Natürlich wissen wir, daß Verteilungsfragen auch Machtfragen sind. Eine erfolgreiche, d.h. die Arbeitnehmer begünstigende Vermögensbildungspolitik, ist notwendigerweise mit einer Veränderung der funktionalen und personellen Einkommensverteilung zu Lasten der bisherigen Bezieher von Gewinneinkommen verbunden.

Jeder Einkommens- und Vermögenszuwachs läßt sich nur einmal verteilen.

Jedoch sprechen für eine verstärkte Vermögensbildung in Arbeitnehmerhand viele ordnungspolitische, verteilungspolitische und stabilitätspolitische Gründe.

Über die vorgelegten Konzepte läßt sich sicherlich diskutieren und streiten, aber im Ringen um bessere Konzepte.

Das Herausputzen alter Ideologiemuster mag vielleicht arbeitstherapeutischen Charakter haben, ist aber ein schlechtes Fundament für soziale Innovationen.

Nicht nur die Vermögenspolitik benötigt in dieser Zeit mehr denn je ein konstruktives Miteinander, als ein Verharren in "alten" Positionen und Feindbildern.

Was "verharren" bedeuten kann, das hat uns der Bischof von Hildesheim, Josef Hohmeier, 1992 ins Stammbuch geschrieben:
"Da ist zunächst die übereinstimmende Analyse, daß die Beteiligung der Bevölkerung am Produktivvermögen extrem schieflastig ist und daß diese soziale Asymmetrie, die dem Leitbild einer sozialen Marktwirtschaft widerspricht, durch den Einigungsprozeß nicht abgebaut, sondern noch verschärft wird.
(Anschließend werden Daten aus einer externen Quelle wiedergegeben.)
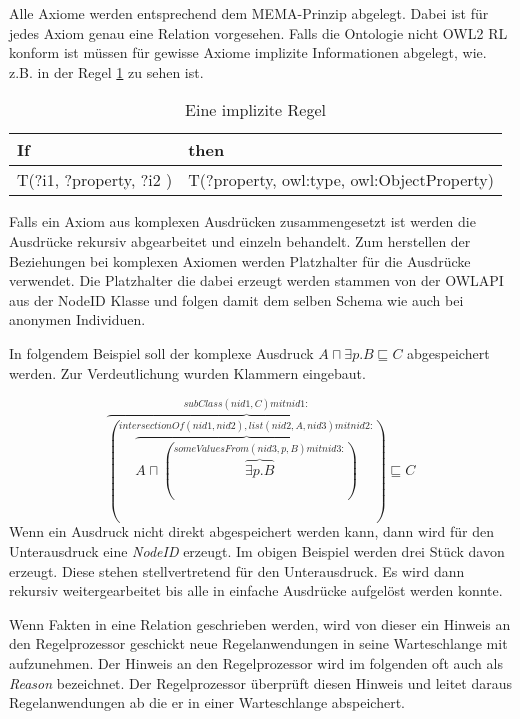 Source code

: Alle Axiome werden entsprechend dem MEMA-Prinzip abgelegt. Dabei ist für jedes Axiom genau eine Relation vorgesehen. Falls die Ontologie nicht OWL2 RL konform ist müssen für gewisse Axiome implizite Informationen abgelegt, wie. z.B. in der Regel \ref{rule-impl} zu sehen ist.

\begin{table}[htp]
	\caption{Eine implizite Regel}
	\label{rule-impl}
\begin{center}
	\begin{tabular}{l|l}
    If & then \\ \hline
	T(?i1, ?property, ?i2 ) & T(?property, owl:type, owl:ObjectProperty) \\
   \end{tabular}
\end{center}
\end{table}


Falls ein Axiom aus komplexen Ausdrücken zusammengesetzt ist werden die Ausdrücke rekursiv abgearbeitet und einzeln behandelt. Zum herstellen der Beziehungen bei komplexen Axiomen werden Platzhalter für die Ausdrücke verwendet. Die Platzhalter die dabei erzeugt werden stammen von der OWLAPI aus der NodeID Klasse und folgen damit dem selben Schema wie auch bei anonymen Individuen.

In folgendem Beispiel soll der komplexe Ausdruck $A \sqcap \exists p.B \sqsubseteq C$ abgespeichert werden. Zur Verdeutlichung wurden Klammern eingebaut.

\begin{equation}
\overbrace{
	(\overbrace{A \sqcap (
		\overbrace{\exists{}p.B}
		^{someValuesFrom(nid3, p, B) mit nid3:})}
	^{intersectionOf(nid1, nid2), list(nid2, A, nid3) mit nid2:})}
^{subClass(nid1, C) mit nid1:} \sqsubseteq C
\end{equation}
Wenn ein Ausdruck nicht direkt abgespeichert werden kann, dann wird für den Unterausdruck eine \emph{NodeID} erzeugt. Im obigen Beispiel werden drei Stück davon erzeugt. Diese stehen stellvertretend für den Unterausdruck. Es wird dann rekursiv weitergearbeitet bis alle in einfache Ausdrücke aufgelöst werden konnte.

Wenn Fakten in eine Relation geschrieben werden, wird von dieser ein Hinweis an den Regelprozessor geschickt neue Regelanwendungen in seine Warteschlange mit aufzunehmen. Der Hinweis an den Regelprozessor wird im folgenden oft auch als \emph{Reason} bezeichnet.
Der Regelprozessor überprüft diesen Hinweis und leitet daraus Regelanwendungen ab die er in einer Warteschlange abspeichert.

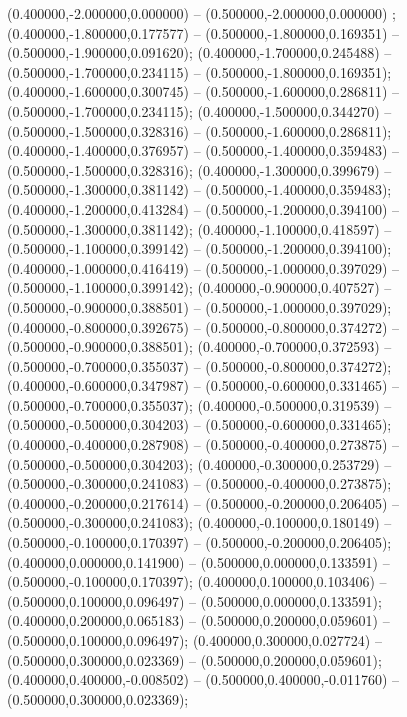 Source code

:  (0.400000,-2.000000,0.000000) -- (0.500000,-2.000000,0.000000) ;
 (0.400000,-1.800000,0.177577) -- (0.500000,-1.800000,0.169351) -- (0.500000,-1.900000,0.091620);
 (0.400000,-1.700000,0.245488) -- (0.500000,-1.700000,0.234115) -- (0.500000,-1.800000,0.169351);
 (0.400000,-1.600000,0.300745) -- (0.500000,-1.600000,0.286811) -- (0.500000,-1.700000,0.234115);
 (0.400000,-1.500000,0.344270) -- (0.500000,-1.500000,0.328316) -- (0.500000,-1.600000,0.286811);
 (0.400000,-1.400000,0.376957) -- (0.500000,-1.400000,0.359483) -- (0.500000,-1.500000,0.328316);
 (0.400000,-1.300000,0.399679) -- (0.500000,-1.300000,0.381142) -- (0.500000,-1.400000,0.359483);
 (0.400000,-1.200000,0.413284) -- (0.500000,-1.200000,0.394100) -- (0.500000,-1.300000,0.381142);
 (0.400000,-1.100000,0.418597) -- (0.500000,-1.100000,0.399142) -- (0.500000,-1.200000,0.394100);
 (0.400000,-1.000000,0.416419) -- (0.500000,-1.000000,0.397029) -- (0.500000,-1.100000,0.399142);
 (0.400000,-0.900000,0.407527) -- (0.500000,-0.900000,0.388501) -- (0.500000,-1.000000,0.397029);
 (0.400000,-0.800000,0.392675) -- (0.500000,-0.800000,0.374272) -- (0.500000,-0.900000,0.388501);
 (0.400000,-0.700000,0.372593) -- (0.500000,-0.700000,0.355037) -- (0.500000,-0.800000,0.374272);
 (0.400000,-0.600000,0.347987) -- (0.500000,-0.600000,0.331465) -- (0.500000,-0.700000,0.355037);
 (0.400000,-0.500000,0.319539) -- (0.500000,-0.500000,0.304203) -- (0.500000,-0.600000,0.331465);
 (0.400000,-0.400000,0.287908) -- (0.500000,-0.400000,0.273875) -- (0.500000,-0.500000,0.304203);
 (0.400000,-0.300000,0.253729) -- (0.500000,-0.300000,0.241083) -- (0.500000,-0.400000,0.273875);
 (0.400000,-0.200000,0.217614) -- (0.500000,-0.200000,0.206405) -- (0.500000,-0.300000,0.241083);
 (0.400000,-0.100000,0.180149) -- (0.500000,-0.100000,0.170397) -- (0.500000,-0.200000,0.206405);
 (0.400000,0.000000,0.141900) -- (0.500000,0.000000,0.133591) -- (0.500000,-0.100000,0.170397);
 (0.400000,0.100000,0.103406) -- (0.500000,0.100000,0.096497) -- (0.500000,0.000000,0.133591);
 (0.400000,0.200000,0.065183) -- (0.500000,0.200000,0.059601) -- (0.500000,0.100000,0.096497);
 (0.400000,0.300000,0.027724) -- (0.500000,0.300000,0.023369) -- (0.500000,0.200000,0.059601);
 (0.400000,0.400000,-0.008502) -- (0.500000,0.400000,-0.011760) -- (0.500000,0.300000,0.023369);
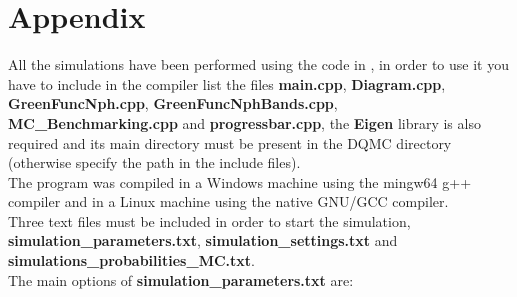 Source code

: \section*{Appendix}
All the simulations have been performed using the code in \cite{github_repo}, in order to use it you have to 
include in the compiler list the files \textbf{main.cpp}, \textbf{Diagram.cpp}, \textbf{GreenFuncNph.cpp}, \textbf{GreenFuncNphBands.cpp}, 
\textbf{MC\_Benchmarking.cpp} and \textbf{progressbar.cpp}, the \textbf{Eigen} library is also required and its main directory must be present in the DQMC directory (otherwise specify the path in the include files).\\ 
The program was compiled in a Windows machine using the mingw64 g++ compiler and in a Linux machine using the native GNU/GCC compiler.\\
Three text files must be included in order to start the simulation, \textbf{simulation\_parameters.txt}, \textbf{simulation\_settings.txt} and 
\textbf{simulations\_probabilities\_MC.txt}.\\
The main options of \textbf{simulation\_parameters.txt} are:
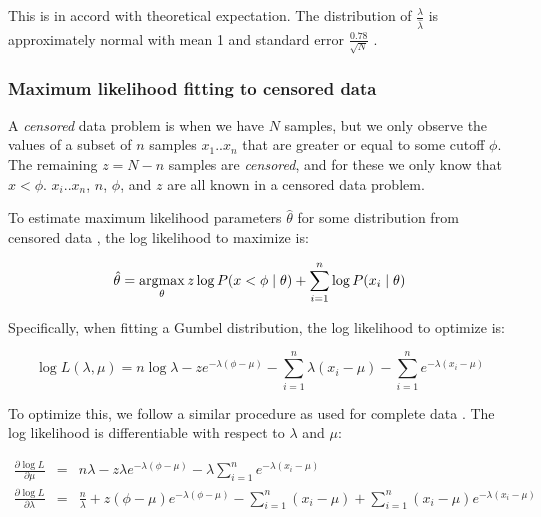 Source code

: This is in accord with theoretical expectation. The distribution of
$\frac{\lambda}{\hat{\lambda}}$ is approximately normal with mean 1 and
standard error $\frac{0.78}{\sqrt{N}}$ \citep{Lawless82,Altschul01}. 



\subsubsection{Maximum likelihood fitting to censored data}

A \emph{censored} data problem is when we have $N$ samples, but we
only observe the values of a subset of $n$ samples $x_1..x_n$ that are
greater or equal to some cutoff $\phi$. The remaining $z = N-n$
samples are \emph{censored}, and for these we only know that $x <
\phi$.  $x_i..x_n$, $n$, $\phi$, and $z$ are all known in a censored
data problem.

To estimate maximum likelihood parameters $\hat{\theta}$ for some
distribution from censored data \citep{Gelman95}, the log likelihood
to maximize is:


\[ 
  \hat{\theta} = \mathop{\mathrm{argmax}}\limits_{\theta} z \log P(x<\phi \mid \theta)
                         + \sum_{i=1}^n \log P(x_i \mid \theta)
\]

Specifically, when fitting a Gumbel distribution, the log likelihood
to optimize is:

\begin{equation}
  \log L(\lambda, \mu) = 
    n \log \lambda 
     - z e^{-\lambda(\phi - \mu)}
     - \sum_{i=1}^{n} \lambda(x_i - \mu) 
     - \sum_{i=1}^{n} e^{-\lambda(x_i - \mu)}
\label{eqn:censor_logL}
\end{equation}

To optimize this, we follow a similar procedure as used for complete
data \citep{Lawless82}. The log likelihood is differentiable with
respect to $\lambda$ and $\mu$:

\begin{eqnarray}
\frac{\partial \log L}{\partial \mu} & = &
n \lambda  
- z \lambda e^{-\lambda (\phi - \mu)}
- \lambda \sum_{i=1}^{n} e^{-\lambda (x_i - \mu)}
\label{eqn:censor_dmu}
\\%
\frac{\partial \log L}{\partial \lambda} & = &
\frac{n}{\lambda} 
+ z (\phi - \mu) e^{-\lambda (\phi - \mu)}
- \sum_{i=1}^{n} (x_i - \mu) 
+ \sum_{i=1}^{n} (x_i - \mu) e^{-\lambda (x_i - \mu)}
\label{eqn:censor_dlambda}
\end{eqnarray}

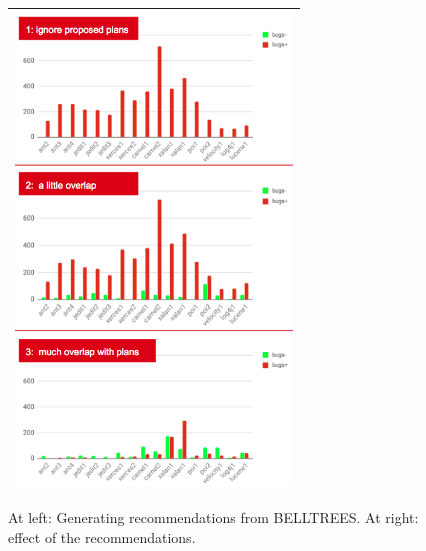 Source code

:\begin{figure}[!b]
{\begin{minipage}{3in}
 
\begin{tabular}{|p{\linewidth}|}\hline
  \includegraphics[width=2.9in]{figs/belltree.png}\\\hline
 \end{tabular}
 
 \end{minipage}}
 \caption{At left: Generating recommendations from BELLTREES. At right: effect of the recommendations.}\label{fig:xtree}
\end{figure}

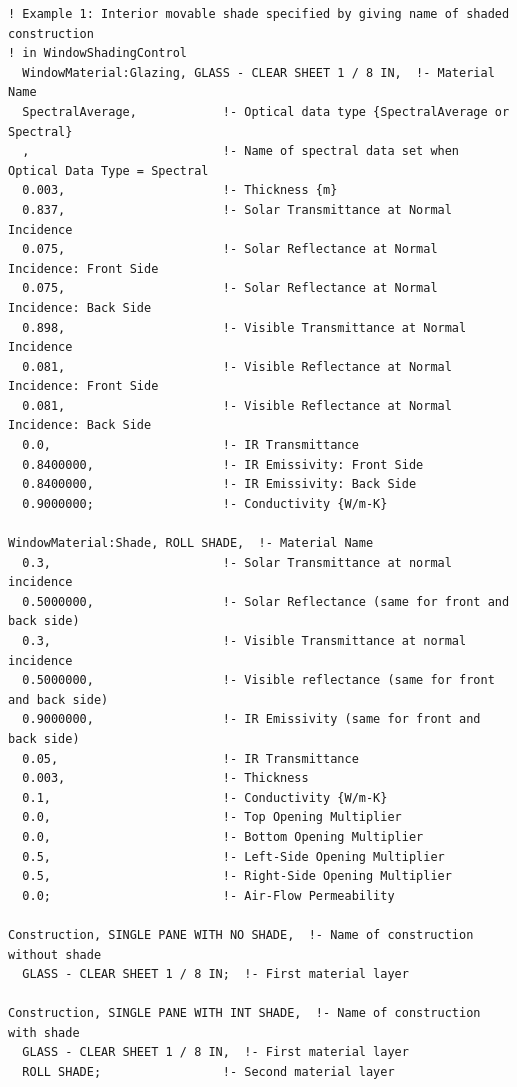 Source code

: \begin{lstlisting}
! Example 1: Interior movable shade specified by giving name of shaded construction
! in WindowShadingControl
  WindowMaterial:Glazing, GLASS - CLEAR SHEET 1 / 8 IN,  !- Material Name
  SpectralAverage,            !- Optical data type {SpectralAverage or Spectral}
  ,                           !- Name of spectral data set when Optical Data Type = Spectral
  0.003,                      !- Thickness {m}
  0.837,                      !- Solar Transmittance at Normal Incidence
  0.075,                      !- Solar Reflectance at Normal Incidence: Front Side
  0.075,                      !- Solar Reflectance at Normal Incidence: Back Side
  0.898,                      !- Visible Transmittance at Normal Incidence
  0.081,                      !- Visible Reflectance at Normal Incidence: Front Side
  0.081,                      !- Visible Reflectance at Normal Incidence: Back Side
  0.0,                        !- IR Transmittance
  0.8400000,                  !- IR Emissivity: Front Side
  0.8400000,                  !- IR Emissivity: Back Side
  0.9000000;                  !- Conductivity {W/m-K}

WindowMaterial:Shade, ROLL SHADE,  !- Material Name
  0.3,                        !- Solar Transmittance at normal incidence
  0.5000000,                  !- Solar Reflectance (same for front and back side)
  0.3,                        !- Visible Transmittance at normal incidence
  0.5000000,                  !- Visible reflectance (same for front and back side)
  0.9000000,                  !- IR Emissivity (same for front and back side)
  0.05,                       !- IR Transmittance
  0.003,                      !- Thickness
  0.1,                        !- Conductivity {W/m-K}
  0.0,                        !- Top Opening Multiplier
  0.0,                        !- Bottom Opening Multiplier
  0.5,                        !- Left-Side Opening Multiplier
  0.5,                        !- Right-Side Opening Multiplier
  0.0;                        !- Air-Flow Permeability

Construction, SINGLE PANE WITH NO SHADE,  !- Name of construction without shade
  GLASS - CLEAR SHEET 1 / 8 IN;  !- First material layer

Construction, SINGLE PANE WITH INT SHADE,  !- Name of construction with shade
  GLASS - CLEAR SHEET 1 / 8 IN,  !- First material layer
  ROLL SHADE;                 !- Second material layer


\end{lstlisting}
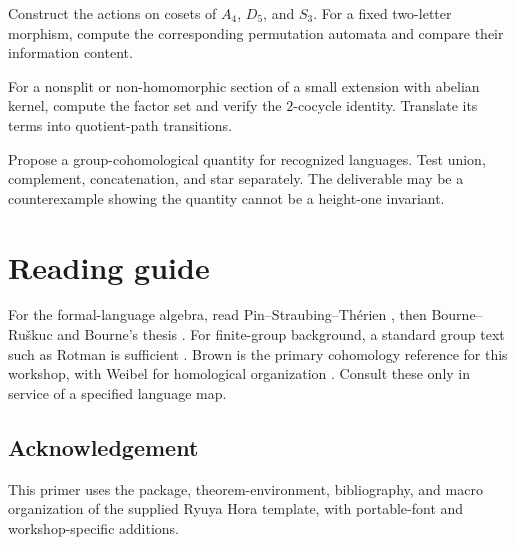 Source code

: \documentclass{amsart}
\begin{document}
\begin{exercise}
Construct the actions on cosets of $A_4$, $D_5$, and $S_3$.  For a fixed two-letter morphism, compute the corresponding permutation automata and compare their information content.
\end{exercise}

\begin{exercise}
For a nonsplit or non-homomorphic section of a small extension with abelian kernel, compute the factor set and verify the $2$-cocycle identity.  Translate its terms into quotient-path transitions.
\end{exercise}

\begin{exercise}
Propose a group-cohomological quantity for recognized languages.  Test union, complement, concatenation, and star separately.  The deliverable may be a counterexample showing the quantity cannot be a height-one invariant.
\end{exercise}

\section{Reading guide}

For the formal-language algebra, read Pin--Straubing--Th\'erien \cite{pinStraubingTherien1992}, then Bourne--Ru\v{s}kuc and Bourne's thesis \cite{bourneRuskuc2016,bourne2017counting}.  For finite-group background, a standard group text such as Rotman is sufficient \cite{rotman1995introduction}.  Brown is the primary cohomology reference for this workshop, with Weibel for homological organization \cite{brown1982cohomology,weibel1994homological}.  Consult these only in service of a specified language map.

\subsection*{Acknowledgement}

This primer uses the package, theorem-environment, bibliography, and macro organization of the supplied Ryuya Hora  template, with portable-font and workshop-specific additions.

\printbibliography
\end{document}
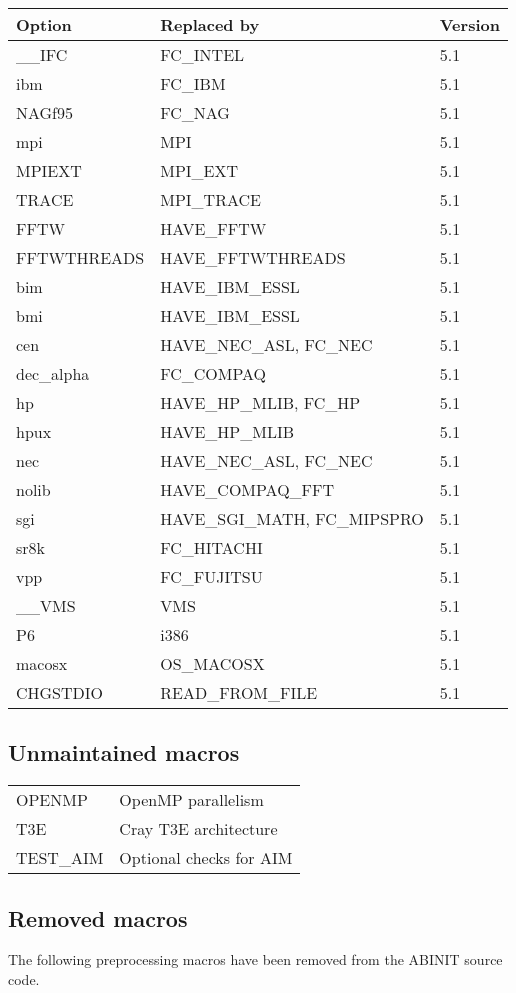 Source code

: \begin{center}
\begin{tabular}{|l|l|l|}
\hline 
\textbf{Option}  & \textbf{Replaced by}  & \textbf{Version} \tabularnewline
\hline 
\_\_IFC  & FC\_INTEL  & 5.1 \tabularnewline
ibm  & FC\_IBM  & 5.1 \tabularnewline
NAGf95  & FC\_NAG  & 5.1 \tabularnewline
\hline 
mpi  & MPI  & 5.1 \tabularnewline
MPIEXT  & MPI\_EXT  & 5.1 \tabularnewline
TRACE  & MPI\_TRACE  & 5.1 \tabularnewline
\hline 
FFTW  & HAVE\_FFTW  & 5.1 \tabularnewline
FFTWTHREADS  & HAVE\_FFTWTHREADS  & 5.1 \tabularnewline
\hline 
bim  & HAVE\_IBM\_ESSL  & 5.1 \tabularnewline
bmi  & HAVE\_IBM\_ESSL  & 5.1 \tabularnewline
cen  & HAVE\_NEC\_ASL, FC\_NEC  & 5.1 \tabularnewline
dec\_alpha  & FC\_COMPAQ  & 5.1 \tabularnewline
hp  & HAVE\_HP\_MLIB, FC\_HP  & 5.1 \tabularnewline
hpux  & HAVE\_HP\_MLIB  & 5.1 \tabularnewline
nec  & HAVE\_NEC\_ASL, FC\_NEC  & 5.1 \tabularnewline
nolib  & HAVE\_COMPAQ\_FFT  & 5.1 \tabularnewline
sgi  & HAVE\_SGI\_MATH, FC\_MIPSPRO  & 5.1 \tabularnewline
sr8k  & FC\_HITACHI  & 5.1 \tabularnewline
vpp  & FC\_FUJITSU  & 5.1 \tabularnewline
\hline 
\_\_VMS  & VMS  & 5.1 \tabularnewline
P6  & i386  & 5.1 \tabularnewline
macosx  & OS\_MACOSX  & 5.1 \tabularnewline
\hline 
CHGSTDIO  & READ\_FROM\_FILE  & 5.1 \tabularnewline
\hline
\end{tabular}
\par\end{center}


\subsection{Unmaintained macros}

\begin{center}
\begin{tabular}{ll}
OPENMP  & OpenMP parallelism \tabularnewline
T3E  & Cray T3E architecture \tabularnewline
TEST\_AIM  & Optional checks for AIM \tabularnewline
\end{tabular}
\par\end{center}


\subsection{Removed macros}

The following preprocessing macros have been removed from the ABINIT
source code.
Es besteht die Gefahr, daß die Deutschen in einer Nation, aber in zwei Gesellschaften leben".

Dieser Gefahr wollen wir begegnen. Dazu ist die Beteiligung der Arbeitnehmer am Produktivvermögen zwar kein Patentrezept, aber ein erster Schritt in Richtung Modernisierung und Stärkung der sozialen Marktwirtschaft.